- **WHAT TO WORK ON**: Extract the first line through the line containing "Primary Author" from the listing below, exactly as written.

- **DATA FOR THE TASK**:
Segment Open

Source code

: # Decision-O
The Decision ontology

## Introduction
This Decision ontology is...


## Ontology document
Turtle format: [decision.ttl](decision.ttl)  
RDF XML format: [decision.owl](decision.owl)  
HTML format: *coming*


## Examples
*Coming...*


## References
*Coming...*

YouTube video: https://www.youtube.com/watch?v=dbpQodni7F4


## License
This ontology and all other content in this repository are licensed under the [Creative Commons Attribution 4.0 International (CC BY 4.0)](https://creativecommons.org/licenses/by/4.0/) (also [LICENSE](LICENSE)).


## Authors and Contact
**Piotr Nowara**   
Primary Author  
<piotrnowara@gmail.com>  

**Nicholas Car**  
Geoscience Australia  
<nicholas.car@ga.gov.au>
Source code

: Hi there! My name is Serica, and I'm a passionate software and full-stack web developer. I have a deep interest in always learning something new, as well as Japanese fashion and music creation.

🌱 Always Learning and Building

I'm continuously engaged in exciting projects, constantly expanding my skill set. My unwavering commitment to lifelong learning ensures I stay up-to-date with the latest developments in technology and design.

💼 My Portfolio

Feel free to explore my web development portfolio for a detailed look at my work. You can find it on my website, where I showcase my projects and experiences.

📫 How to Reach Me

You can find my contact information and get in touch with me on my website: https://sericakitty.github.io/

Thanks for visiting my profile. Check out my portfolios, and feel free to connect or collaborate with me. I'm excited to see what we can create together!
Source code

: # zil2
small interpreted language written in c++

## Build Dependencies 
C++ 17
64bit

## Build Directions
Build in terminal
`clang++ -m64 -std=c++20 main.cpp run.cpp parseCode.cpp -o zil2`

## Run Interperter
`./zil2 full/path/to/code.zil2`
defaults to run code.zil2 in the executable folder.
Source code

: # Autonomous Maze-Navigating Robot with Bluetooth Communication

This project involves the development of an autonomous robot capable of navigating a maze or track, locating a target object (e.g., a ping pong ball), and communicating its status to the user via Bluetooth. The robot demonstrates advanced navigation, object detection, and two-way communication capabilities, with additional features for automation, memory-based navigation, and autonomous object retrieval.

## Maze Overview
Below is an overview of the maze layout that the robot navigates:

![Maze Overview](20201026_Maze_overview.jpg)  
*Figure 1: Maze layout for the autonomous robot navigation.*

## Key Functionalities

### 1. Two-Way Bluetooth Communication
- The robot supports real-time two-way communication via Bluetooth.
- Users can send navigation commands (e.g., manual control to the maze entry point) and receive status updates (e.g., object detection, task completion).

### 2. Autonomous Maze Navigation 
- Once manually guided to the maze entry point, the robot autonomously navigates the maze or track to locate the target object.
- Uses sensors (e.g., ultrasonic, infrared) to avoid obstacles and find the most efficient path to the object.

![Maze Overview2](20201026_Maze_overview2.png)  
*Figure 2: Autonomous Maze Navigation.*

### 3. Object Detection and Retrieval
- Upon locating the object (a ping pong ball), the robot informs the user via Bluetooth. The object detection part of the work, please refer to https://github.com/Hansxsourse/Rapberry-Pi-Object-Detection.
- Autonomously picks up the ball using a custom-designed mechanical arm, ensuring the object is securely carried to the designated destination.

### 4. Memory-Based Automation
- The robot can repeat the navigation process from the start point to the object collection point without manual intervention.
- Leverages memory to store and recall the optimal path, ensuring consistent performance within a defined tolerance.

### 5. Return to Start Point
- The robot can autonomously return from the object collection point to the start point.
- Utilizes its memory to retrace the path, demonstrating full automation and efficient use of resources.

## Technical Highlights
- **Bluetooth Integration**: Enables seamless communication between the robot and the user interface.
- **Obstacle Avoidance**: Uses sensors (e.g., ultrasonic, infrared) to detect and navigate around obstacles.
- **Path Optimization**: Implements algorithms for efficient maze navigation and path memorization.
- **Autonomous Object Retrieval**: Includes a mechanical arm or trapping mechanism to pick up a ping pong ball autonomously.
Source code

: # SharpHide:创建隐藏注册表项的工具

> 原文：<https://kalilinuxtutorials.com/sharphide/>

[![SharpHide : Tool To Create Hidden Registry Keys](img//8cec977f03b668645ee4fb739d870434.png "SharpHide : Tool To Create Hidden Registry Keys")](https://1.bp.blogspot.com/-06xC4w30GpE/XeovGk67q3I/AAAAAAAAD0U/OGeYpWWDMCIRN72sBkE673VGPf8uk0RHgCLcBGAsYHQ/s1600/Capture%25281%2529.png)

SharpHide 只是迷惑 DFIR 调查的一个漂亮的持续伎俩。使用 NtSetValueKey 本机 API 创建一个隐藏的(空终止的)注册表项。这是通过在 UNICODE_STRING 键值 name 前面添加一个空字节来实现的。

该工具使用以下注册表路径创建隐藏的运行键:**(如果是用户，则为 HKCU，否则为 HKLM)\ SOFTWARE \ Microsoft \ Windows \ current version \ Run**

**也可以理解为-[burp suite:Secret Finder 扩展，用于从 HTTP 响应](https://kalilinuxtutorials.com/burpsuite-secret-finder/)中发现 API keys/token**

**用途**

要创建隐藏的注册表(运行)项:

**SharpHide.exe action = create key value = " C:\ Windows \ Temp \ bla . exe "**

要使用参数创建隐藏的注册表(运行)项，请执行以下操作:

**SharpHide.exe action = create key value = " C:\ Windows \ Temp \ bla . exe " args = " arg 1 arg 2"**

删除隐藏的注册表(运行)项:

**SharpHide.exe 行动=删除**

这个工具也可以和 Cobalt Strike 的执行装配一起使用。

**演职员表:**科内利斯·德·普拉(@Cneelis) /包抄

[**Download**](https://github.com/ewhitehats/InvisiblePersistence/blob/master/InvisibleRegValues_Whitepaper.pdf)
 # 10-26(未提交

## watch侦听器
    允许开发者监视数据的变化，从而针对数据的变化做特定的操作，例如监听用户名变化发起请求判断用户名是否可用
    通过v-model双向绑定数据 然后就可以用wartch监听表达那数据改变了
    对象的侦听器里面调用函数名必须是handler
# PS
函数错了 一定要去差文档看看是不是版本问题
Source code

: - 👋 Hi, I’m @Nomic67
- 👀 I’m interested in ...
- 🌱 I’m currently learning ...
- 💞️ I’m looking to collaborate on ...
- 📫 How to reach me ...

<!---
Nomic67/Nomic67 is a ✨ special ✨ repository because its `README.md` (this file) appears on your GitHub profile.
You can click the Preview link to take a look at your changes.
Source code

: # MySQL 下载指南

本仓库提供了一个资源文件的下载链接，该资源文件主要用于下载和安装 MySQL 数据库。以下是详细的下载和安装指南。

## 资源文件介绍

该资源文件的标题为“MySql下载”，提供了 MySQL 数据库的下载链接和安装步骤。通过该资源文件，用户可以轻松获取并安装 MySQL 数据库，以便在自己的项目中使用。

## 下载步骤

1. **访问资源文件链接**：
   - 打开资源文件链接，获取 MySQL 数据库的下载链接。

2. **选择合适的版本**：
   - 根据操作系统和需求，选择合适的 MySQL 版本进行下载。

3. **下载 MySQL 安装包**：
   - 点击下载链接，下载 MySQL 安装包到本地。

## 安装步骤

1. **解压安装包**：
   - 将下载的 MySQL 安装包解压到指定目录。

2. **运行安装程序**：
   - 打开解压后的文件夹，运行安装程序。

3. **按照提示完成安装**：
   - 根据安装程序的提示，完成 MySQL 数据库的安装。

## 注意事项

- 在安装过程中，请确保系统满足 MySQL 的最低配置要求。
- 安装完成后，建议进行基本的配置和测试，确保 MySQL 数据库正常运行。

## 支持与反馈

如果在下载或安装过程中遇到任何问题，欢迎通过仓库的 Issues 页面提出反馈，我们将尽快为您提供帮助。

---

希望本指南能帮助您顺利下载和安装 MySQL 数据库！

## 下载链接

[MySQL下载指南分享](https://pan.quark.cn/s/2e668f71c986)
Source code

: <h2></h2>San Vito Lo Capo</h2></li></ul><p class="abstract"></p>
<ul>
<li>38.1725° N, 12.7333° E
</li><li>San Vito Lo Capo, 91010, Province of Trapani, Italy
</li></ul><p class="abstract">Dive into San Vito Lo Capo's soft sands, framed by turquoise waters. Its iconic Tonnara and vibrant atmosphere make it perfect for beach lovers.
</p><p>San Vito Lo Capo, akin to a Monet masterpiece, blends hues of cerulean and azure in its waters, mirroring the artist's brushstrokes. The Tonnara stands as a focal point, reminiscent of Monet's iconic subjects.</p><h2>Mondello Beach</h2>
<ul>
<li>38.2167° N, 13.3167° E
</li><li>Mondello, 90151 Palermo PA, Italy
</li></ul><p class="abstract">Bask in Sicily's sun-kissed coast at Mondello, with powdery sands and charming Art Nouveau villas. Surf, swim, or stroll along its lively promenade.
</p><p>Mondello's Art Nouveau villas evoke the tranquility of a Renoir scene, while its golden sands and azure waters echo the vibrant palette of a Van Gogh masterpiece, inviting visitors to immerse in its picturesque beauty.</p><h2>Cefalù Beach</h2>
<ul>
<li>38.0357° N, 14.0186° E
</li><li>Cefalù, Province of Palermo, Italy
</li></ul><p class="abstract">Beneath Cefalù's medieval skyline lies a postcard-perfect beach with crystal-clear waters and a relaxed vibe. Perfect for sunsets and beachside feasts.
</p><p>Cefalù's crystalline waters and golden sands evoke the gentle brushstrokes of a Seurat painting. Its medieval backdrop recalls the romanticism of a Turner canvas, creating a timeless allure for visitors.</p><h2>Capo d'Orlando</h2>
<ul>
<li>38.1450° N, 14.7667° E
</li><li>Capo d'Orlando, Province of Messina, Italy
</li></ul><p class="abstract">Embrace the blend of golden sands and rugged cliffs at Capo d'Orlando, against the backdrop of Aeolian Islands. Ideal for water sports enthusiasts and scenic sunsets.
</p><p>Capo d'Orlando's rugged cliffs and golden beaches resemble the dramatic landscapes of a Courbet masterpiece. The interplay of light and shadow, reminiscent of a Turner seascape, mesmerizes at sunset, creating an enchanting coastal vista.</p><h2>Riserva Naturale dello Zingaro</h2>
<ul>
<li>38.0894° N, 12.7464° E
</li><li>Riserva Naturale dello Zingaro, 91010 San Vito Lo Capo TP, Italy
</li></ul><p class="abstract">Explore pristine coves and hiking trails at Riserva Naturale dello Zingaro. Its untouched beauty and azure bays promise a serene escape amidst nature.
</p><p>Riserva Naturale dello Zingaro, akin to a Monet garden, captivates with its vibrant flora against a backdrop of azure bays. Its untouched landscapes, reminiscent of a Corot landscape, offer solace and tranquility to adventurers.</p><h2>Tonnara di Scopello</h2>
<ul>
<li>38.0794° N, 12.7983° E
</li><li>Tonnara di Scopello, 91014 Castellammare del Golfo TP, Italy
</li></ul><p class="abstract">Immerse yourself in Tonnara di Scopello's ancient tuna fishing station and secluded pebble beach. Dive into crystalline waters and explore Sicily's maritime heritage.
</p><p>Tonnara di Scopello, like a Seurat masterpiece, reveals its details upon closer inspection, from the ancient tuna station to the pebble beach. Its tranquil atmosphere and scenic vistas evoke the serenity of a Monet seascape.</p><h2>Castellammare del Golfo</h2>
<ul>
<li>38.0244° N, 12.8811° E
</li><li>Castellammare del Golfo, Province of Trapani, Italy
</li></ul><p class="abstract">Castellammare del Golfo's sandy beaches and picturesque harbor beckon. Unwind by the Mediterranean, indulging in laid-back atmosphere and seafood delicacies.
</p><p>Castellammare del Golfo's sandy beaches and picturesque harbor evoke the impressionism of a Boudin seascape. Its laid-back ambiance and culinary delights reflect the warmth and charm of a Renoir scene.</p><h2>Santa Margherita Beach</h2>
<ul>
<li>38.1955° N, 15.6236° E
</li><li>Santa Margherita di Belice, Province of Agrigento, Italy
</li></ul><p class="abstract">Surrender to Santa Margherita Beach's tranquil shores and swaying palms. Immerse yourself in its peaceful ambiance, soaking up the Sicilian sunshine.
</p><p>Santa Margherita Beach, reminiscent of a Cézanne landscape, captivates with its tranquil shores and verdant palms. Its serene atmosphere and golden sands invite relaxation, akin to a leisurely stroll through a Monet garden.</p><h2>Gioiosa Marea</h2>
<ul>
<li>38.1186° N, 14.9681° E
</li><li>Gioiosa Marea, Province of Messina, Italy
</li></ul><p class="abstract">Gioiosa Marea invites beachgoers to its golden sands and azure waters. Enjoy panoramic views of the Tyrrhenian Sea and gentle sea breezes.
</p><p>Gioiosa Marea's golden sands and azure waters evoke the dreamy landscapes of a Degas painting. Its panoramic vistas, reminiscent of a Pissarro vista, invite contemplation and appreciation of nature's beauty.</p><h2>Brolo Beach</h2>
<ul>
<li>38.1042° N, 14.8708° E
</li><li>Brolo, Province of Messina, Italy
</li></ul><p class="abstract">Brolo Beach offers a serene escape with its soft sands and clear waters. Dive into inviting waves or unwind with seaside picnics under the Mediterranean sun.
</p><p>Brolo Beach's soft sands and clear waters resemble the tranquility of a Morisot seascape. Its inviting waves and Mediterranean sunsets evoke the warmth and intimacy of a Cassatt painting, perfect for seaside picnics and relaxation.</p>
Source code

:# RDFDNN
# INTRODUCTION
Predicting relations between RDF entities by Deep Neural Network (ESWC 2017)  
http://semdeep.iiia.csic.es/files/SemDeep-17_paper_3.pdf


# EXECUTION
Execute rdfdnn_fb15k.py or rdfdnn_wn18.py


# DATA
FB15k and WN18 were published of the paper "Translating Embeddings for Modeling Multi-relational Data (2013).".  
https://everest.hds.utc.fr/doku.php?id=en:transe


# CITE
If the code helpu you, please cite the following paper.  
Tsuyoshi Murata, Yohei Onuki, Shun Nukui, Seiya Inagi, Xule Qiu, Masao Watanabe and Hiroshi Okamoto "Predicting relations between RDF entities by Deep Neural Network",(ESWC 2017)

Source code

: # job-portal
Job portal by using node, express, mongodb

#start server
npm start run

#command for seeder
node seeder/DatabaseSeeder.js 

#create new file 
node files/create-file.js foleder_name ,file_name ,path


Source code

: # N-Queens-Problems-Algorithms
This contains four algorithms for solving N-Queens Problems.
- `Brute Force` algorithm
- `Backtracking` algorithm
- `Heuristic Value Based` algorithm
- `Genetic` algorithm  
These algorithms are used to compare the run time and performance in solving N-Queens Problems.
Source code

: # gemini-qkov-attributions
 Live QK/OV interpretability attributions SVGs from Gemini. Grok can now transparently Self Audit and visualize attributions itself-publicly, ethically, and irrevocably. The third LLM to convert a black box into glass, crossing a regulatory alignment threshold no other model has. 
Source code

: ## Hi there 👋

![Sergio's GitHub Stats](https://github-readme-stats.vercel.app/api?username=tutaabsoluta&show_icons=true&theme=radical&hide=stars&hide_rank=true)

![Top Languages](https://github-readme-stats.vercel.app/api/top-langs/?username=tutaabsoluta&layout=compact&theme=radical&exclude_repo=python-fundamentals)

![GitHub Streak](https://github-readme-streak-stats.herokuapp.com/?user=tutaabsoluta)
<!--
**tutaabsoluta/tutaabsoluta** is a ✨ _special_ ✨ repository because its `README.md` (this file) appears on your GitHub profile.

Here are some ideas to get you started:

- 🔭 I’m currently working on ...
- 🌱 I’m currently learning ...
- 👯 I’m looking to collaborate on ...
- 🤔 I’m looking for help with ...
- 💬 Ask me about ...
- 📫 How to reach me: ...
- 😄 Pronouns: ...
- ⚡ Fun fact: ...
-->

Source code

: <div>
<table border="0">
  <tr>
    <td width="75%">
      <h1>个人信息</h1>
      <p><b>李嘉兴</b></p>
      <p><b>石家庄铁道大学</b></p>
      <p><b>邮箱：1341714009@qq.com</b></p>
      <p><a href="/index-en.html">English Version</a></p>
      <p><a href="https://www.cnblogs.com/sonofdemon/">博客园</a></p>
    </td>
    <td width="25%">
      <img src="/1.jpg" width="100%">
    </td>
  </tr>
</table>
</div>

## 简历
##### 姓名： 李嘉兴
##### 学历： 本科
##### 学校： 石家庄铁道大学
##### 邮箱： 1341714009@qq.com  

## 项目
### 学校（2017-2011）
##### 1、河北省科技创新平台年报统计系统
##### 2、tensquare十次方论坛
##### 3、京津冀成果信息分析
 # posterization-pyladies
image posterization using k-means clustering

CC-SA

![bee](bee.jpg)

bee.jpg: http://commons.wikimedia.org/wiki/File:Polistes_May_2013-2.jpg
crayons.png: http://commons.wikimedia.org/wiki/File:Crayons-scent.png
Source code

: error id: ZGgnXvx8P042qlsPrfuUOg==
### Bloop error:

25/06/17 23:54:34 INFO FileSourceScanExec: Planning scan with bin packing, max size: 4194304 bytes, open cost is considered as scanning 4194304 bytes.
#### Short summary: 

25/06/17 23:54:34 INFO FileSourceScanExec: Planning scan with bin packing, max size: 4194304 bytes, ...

Segment Closed

- **RESPONSE TO THE TASK**:
Source code

: # Decision-O
The Decision ontology

## Introduction
This Decision ontology is...


## Ontology document
Turtle format: [decision.ttl](decision.ttl)  
RDF XML format: [decision.owl](decision.owl)  
HTML format: *coming*


## Examples
*Coming...*


## References
*Coming...*

YouTube video: https://www.youtube.com/watch?v=dbpQodni7F4


## License
This ontology and all other content in this repository are licensed under the [Creative Commons Attribution 4.0 International (CC BY 4.0)](https://creativecommons.org/licenses/by/4.0/) (also [LICENSE](LICENSE)).


## Authors and Contact
**Piotr Nowara**   
Primary Author  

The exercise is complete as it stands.